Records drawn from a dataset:
►
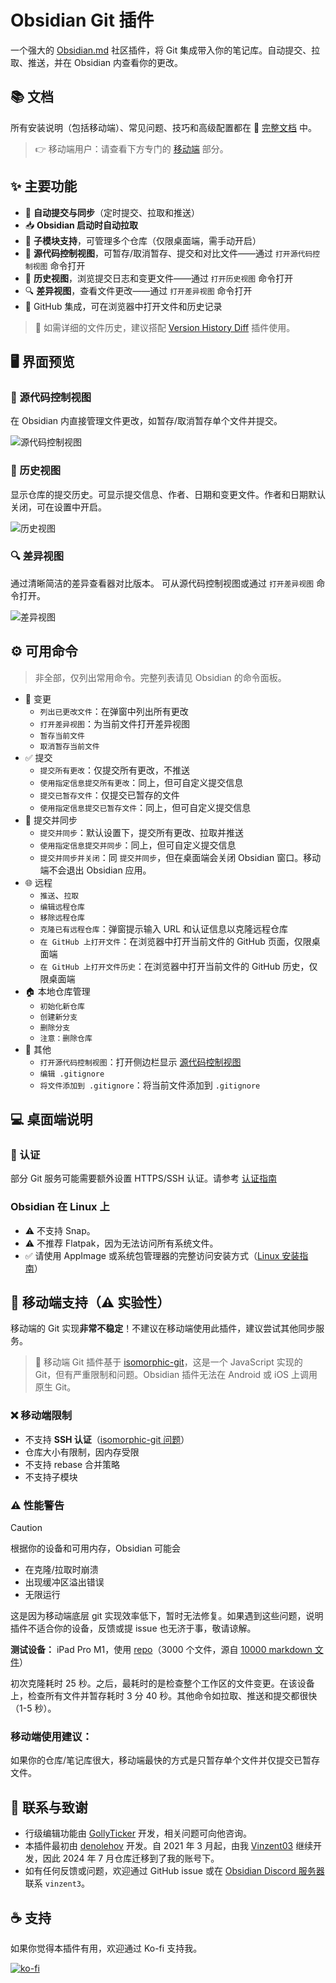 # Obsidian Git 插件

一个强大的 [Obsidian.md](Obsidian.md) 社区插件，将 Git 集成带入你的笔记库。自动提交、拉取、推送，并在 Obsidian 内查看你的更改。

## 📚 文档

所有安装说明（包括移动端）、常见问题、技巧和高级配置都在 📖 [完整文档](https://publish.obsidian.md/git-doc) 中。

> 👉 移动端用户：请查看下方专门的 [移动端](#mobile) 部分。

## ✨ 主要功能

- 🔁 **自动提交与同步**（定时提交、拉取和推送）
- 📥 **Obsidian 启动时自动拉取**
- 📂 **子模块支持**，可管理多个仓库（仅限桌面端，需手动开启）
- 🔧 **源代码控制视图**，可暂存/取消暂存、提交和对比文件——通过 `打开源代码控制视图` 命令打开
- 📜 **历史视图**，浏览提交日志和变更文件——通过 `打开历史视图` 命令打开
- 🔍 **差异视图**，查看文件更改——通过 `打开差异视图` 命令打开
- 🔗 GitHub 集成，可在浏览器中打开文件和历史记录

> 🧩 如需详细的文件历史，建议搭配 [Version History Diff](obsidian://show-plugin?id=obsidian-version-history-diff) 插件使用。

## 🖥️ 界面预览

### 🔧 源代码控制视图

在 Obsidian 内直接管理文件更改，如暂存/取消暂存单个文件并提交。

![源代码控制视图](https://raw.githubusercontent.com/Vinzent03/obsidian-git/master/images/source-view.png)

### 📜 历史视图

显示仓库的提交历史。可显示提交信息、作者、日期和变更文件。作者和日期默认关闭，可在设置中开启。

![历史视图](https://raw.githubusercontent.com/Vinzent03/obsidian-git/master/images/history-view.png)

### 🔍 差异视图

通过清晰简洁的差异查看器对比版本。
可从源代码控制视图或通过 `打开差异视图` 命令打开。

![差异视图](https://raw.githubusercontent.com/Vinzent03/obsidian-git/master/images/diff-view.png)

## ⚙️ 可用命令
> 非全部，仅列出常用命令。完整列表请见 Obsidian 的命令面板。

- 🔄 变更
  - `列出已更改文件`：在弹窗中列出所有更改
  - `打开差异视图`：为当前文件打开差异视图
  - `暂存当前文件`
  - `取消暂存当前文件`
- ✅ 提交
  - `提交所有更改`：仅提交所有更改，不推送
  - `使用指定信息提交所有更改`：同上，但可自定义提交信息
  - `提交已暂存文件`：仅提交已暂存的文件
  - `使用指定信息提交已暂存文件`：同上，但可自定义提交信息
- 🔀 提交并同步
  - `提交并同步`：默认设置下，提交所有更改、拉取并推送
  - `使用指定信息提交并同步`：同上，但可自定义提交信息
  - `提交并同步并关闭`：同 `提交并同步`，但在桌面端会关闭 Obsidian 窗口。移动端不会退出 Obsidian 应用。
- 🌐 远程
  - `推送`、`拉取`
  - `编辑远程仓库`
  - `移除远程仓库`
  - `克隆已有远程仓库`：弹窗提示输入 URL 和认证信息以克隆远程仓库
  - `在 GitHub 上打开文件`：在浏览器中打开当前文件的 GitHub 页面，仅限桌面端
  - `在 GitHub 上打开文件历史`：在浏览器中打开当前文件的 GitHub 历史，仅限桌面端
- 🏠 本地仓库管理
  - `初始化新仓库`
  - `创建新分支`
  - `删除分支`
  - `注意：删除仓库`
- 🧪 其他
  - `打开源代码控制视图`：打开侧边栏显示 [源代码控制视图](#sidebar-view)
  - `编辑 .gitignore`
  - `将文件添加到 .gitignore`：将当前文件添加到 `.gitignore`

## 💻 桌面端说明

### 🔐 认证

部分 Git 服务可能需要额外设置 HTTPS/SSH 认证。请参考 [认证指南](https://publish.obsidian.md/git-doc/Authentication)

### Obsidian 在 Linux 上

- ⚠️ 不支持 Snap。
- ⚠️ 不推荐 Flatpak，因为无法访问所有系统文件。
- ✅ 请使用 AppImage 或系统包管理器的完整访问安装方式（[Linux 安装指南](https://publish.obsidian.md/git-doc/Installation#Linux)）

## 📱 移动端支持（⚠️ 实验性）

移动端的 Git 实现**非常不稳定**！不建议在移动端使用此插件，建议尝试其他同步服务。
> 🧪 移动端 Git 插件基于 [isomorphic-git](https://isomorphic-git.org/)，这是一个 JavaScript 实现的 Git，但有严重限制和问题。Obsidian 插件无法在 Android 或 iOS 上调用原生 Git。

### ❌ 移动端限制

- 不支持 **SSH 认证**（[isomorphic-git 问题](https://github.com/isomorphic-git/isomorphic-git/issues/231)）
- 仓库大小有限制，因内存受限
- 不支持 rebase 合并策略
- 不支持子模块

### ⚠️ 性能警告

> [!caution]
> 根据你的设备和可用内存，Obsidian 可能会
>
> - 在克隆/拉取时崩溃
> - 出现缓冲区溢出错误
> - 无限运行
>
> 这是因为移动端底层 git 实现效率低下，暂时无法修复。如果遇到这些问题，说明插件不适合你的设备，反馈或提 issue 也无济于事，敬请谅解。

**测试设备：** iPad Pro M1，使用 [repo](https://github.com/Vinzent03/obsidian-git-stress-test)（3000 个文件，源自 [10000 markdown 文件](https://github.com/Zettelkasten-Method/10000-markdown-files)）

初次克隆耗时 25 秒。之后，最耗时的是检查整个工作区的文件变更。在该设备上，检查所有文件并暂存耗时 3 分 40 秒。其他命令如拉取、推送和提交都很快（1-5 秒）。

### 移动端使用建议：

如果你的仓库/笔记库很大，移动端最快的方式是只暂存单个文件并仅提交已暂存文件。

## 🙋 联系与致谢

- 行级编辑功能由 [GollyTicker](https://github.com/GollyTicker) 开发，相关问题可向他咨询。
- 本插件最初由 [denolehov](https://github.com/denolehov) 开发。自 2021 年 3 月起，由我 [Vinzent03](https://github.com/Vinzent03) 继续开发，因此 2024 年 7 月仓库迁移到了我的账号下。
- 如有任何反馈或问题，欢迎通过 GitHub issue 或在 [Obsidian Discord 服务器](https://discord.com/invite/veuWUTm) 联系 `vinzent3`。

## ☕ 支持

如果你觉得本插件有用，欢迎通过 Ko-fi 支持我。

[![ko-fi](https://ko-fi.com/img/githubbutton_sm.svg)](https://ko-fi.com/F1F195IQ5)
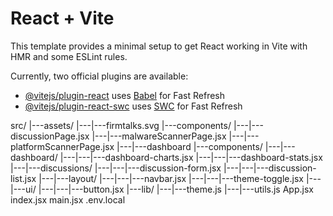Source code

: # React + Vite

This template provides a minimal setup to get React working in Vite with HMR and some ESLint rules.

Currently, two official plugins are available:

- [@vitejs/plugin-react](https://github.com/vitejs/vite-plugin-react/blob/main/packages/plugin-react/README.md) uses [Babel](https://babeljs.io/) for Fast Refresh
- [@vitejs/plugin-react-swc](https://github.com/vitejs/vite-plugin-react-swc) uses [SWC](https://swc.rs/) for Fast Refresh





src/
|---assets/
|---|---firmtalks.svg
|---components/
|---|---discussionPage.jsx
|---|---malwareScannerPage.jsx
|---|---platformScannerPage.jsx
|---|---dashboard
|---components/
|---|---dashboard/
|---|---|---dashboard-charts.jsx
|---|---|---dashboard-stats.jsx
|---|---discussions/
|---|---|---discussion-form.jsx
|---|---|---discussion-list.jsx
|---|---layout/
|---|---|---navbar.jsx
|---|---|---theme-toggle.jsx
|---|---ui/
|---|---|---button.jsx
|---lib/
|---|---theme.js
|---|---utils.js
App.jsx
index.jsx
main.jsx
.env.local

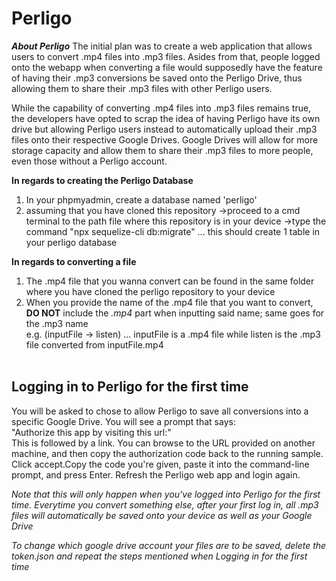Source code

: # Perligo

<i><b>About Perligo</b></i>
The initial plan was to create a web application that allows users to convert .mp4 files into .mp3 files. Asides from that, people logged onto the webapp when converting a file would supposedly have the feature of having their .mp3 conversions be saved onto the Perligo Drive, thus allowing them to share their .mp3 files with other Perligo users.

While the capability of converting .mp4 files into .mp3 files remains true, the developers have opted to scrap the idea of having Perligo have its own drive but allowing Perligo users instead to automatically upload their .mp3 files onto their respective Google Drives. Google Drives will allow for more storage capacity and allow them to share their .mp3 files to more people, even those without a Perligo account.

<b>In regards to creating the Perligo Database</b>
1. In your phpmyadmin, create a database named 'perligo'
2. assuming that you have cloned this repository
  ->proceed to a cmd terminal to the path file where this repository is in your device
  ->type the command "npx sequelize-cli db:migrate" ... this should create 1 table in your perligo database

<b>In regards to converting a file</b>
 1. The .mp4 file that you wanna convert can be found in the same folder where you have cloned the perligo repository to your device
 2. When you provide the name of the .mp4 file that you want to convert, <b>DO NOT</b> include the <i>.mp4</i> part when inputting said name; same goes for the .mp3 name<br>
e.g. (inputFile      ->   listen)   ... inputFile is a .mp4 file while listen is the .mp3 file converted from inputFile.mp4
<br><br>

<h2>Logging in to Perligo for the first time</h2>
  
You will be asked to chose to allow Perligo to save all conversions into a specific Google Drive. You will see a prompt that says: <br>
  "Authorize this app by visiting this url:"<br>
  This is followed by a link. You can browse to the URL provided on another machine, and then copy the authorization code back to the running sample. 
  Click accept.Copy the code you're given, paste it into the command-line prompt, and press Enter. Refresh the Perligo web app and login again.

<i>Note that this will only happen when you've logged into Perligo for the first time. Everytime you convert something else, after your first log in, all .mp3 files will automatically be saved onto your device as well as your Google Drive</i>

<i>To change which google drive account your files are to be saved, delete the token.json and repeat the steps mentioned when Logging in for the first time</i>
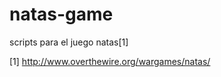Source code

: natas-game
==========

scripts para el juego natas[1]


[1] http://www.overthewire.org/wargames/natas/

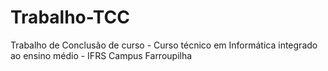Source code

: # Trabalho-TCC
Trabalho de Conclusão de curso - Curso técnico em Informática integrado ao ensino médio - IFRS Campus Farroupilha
◄
- [Task objective]
Reproduce every line from the entries that holds the word "automatically".

- [Result of the exercise]
While the capability of converting .mp4 files into .mp3 files remains true, the developers have opted to scrap the idea of having Perligo have its own drive but allowing Perligo users instead to automatically upload their .mp3 files onto their respective Google Drives. Google Drives will allow for more storage capacity and allow them to share their .mp3 files to more people, even those without a Perligo account.
<i>Note that this will only happen when you've logged into Perligo for the first time. Everytime you convert something else, after your first log in, all .mp3 files will automatically be saved onto your device as well as your Google Drive</i>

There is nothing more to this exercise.